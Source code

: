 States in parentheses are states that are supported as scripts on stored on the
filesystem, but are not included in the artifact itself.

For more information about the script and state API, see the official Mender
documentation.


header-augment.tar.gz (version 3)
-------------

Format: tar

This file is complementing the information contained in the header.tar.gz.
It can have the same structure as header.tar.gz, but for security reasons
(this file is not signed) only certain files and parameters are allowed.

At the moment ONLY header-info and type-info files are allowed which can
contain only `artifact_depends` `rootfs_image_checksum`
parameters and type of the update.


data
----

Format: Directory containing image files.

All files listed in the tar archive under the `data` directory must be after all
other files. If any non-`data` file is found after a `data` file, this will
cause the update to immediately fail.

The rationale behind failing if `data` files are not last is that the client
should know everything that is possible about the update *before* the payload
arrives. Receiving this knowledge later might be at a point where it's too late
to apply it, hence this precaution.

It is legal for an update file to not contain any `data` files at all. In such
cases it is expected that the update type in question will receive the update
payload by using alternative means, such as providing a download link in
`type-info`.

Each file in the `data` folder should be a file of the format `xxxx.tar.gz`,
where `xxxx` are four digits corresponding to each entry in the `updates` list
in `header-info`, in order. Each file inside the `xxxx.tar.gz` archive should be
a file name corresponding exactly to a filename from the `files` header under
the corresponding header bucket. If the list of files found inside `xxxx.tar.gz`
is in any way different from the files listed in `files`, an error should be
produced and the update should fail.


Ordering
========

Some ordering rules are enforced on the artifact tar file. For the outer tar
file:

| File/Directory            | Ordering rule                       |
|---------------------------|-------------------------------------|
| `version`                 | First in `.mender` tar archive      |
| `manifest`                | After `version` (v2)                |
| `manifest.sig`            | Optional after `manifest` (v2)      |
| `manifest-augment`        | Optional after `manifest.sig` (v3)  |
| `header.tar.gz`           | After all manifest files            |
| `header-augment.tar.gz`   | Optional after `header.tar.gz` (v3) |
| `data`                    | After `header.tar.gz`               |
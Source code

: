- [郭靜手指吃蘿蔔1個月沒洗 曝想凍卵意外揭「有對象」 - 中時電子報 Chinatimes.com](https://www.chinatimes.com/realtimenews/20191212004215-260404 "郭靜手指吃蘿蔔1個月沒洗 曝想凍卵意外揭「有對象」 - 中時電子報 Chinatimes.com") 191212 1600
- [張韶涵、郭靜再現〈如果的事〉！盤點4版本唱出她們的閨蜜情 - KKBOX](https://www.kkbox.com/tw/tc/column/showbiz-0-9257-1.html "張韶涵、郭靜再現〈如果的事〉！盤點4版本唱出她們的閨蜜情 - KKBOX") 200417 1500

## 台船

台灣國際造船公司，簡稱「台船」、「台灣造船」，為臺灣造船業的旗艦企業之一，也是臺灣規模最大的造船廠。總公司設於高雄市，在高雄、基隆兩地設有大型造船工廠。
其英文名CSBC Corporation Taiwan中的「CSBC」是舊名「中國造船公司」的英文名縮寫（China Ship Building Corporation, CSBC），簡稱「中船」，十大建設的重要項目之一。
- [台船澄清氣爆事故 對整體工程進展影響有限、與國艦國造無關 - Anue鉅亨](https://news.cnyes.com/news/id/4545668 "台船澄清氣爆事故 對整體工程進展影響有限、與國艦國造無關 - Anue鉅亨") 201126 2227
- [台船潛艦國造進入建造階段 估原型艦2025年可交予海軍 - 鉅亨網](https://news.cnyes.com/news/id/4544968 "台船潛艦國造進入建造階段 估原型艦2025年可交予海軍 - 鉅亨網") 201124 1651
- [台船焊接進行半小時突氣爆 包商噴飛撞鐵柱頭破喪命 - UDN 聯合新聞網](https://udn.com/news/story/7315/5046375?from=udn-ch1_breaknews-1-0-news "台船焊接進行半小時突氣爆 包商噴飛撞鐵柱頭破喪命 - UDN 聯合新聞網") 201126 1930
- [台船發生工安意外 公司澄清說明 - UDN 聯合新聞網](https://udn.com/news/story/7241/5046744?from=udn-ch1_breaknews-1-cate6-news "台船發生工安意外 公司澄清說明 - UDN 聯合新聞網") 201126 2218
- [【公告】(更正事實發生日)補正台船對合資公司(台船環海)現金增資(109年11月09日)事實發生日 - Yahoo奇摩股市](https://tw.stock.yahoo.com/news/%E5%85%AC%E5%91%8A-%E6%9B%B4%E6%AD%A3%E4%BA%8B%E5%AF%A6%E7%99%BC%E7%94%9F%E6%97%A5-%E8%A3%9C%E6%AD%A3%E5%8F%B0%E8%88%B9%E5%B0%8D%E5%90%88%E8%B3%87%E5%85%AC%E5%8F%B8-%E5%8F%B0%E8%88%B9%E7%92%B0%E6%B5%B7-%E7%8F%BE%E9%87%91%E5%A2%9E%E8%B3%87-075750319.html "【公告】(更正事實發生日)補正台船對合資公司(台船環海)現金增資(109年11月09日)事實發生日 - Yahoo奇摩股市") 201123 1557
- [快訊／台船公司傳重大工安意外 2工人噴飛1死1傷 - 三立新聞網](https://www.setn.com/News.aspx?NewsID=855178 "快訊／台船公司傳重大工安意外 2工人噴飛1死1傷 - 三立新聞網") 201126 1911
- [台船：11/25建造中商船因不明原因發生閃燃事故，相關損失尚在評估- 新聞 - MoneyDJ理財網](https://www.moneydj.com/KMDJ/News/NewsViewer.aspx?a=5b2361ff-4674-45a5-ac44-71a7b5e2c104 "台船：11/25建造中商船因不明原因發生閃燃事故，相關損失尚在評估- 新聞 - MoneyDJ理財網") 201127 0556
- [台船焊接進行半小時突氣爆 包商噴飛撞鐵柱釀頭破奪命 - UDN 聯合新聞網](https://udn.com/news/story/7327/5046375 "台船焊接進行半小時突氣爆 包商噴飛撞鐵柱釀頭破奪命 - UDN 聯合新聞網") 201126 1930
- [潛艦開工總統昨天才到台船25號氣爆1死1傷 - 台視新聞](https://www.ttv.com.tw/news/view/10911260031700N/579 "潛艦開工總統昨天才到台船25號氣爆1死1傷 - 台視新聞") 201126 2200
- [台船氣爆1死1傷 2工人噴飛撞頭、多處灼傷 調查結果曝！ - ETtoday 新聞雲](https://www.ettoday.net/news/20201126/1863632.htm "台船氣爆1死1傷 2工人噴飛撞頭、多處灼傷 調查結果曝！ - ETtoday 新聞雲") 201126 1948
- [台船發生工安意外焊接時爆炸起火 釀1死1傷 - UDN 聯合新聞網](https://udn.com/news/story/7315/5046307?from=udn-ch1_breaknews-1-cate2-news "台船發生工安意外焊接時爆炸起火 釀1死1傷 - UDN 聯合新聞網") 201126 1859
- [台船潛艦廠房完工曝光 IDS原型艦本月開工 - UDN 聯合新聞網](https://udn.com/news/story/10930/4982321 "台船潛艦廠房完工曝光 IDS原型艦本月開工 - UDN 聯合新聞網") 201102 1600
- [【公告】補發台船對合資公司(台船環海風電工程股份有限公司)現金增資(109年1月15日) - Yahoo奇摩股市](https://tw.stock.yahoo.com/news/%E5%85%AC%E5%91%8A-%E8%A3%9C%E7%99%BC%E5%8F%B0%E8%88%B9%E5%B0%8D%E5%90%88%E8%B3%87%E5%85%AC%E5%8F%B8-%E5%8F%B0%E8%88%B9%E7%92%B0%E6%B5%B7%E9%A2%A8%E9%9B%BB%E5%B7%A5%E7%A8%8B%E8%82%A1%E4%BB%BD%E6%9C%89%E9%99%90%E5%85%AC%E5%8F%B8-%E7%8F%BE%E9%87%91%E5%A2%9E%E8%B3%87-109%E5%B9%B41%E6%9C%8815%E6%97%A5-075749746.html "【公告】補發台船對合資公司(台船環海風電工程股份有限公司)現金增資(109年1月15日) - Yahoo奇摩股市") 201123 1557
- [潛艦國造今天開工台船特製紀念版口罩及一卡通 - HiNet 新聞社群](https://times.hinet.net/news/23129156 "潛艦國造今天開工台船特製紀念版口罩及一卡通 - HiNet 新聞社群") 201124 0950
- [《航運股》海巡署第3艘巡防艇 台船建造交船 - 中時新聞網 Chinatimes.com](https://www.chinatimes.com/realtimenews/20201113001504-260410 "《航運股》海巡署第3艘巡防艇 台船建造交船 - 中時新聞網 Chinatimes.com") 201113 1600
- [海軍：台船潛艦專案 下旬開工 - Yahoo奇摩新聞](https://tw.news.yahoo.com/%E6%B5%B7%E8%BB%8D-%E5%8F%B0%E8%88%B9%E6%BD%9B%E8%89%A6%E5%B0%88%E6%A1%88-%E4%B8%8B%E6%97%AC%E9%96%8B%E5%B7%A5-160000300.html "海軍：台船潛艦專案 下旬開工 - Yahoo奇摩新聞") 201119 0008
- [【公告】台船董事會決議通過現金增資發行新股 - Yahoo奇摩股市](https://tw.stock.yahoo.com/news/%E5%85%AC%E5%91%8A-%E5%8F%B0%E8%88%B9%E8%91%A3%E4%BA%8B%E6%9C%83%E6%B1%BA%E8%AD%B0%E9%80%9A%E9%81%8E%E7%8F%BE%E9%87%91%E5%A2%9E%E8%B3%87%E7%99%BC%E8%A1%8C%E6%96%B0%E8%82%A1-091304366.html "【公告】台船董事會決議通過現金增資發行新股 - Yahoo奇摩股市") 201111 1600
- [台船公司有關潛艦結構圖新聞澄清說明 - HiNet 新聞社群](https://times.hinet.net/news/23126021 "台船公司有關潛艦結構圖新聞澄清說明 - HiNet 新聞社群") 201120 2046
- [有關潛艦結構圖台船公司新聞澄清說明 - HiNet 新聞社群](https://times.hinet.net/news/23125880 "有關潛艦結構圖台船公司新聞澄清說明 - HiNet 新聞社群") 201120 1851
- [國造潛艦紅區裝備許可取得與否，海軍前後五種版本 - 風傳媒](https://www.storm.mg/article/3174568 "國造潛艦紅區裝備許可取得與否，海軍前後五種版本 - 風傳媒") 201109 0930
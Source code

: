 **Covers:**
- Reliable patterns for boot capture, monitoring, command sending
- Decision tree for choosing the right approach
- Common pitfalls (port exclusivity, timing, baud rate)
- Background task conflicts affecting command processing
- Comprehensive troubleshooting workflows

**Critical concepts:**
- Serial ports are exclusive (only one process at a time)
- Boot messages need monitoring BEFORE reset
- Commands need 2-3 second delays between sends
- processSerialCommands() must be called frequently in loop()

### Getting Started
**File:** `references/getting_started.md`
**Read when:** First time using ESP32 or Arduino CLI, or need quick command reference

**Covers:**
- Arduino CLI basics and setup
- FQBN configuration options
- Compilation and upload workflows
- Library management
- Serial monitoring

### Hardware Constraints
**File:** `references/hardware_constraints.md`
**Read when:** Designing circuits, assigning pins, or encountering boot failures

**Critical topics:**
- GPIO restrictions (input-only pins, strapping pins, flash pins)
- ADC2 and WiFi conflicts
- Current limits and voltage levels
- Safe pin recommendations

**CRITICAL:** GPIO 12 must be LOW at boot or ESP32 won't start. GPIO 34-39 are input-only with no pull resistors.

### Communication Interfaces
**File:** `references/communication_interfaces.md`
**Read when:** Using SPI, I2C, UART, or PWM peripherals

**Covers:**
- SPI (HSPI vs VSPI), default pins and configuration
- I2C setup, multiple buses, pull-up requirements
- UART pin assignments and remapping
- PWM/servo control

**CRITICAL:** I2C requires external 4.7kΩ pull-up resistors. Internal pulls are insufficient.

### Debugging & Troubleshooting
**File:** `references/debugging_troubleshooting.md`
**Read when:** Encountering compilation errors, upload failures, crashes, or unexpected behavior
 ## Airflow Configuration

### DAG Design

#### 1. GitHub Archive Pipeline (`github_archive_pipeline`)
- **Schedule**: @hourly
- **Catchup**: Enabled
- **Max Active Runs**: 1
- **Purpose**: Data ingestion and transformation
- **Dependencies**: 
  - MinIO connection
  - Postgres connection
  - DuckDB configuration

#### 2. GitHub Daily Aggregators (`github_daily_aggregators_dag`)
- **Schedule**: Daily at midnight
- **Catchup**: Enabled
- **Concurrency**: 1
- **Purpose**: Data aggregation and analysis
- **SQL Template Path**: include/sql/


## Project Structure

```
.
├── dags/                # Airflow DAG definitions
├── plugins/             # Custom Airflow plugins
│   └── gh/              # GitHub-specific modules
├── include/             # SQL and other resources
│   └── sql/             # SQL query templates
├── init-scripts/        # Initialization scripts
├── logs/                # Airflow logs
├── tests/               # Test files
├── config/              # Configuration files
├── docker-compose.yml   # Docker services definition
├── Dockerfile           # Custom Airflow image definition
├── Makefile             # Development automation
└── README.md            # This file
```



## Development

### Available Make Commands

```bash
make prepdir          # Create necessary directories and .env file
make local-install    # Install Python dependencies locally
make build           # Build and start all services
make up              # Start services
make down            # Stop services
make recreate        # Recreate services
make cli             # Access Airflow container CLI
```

**Directions**: Report only how many lines in the records contain the word "aspx".

**Solution for this task**: 2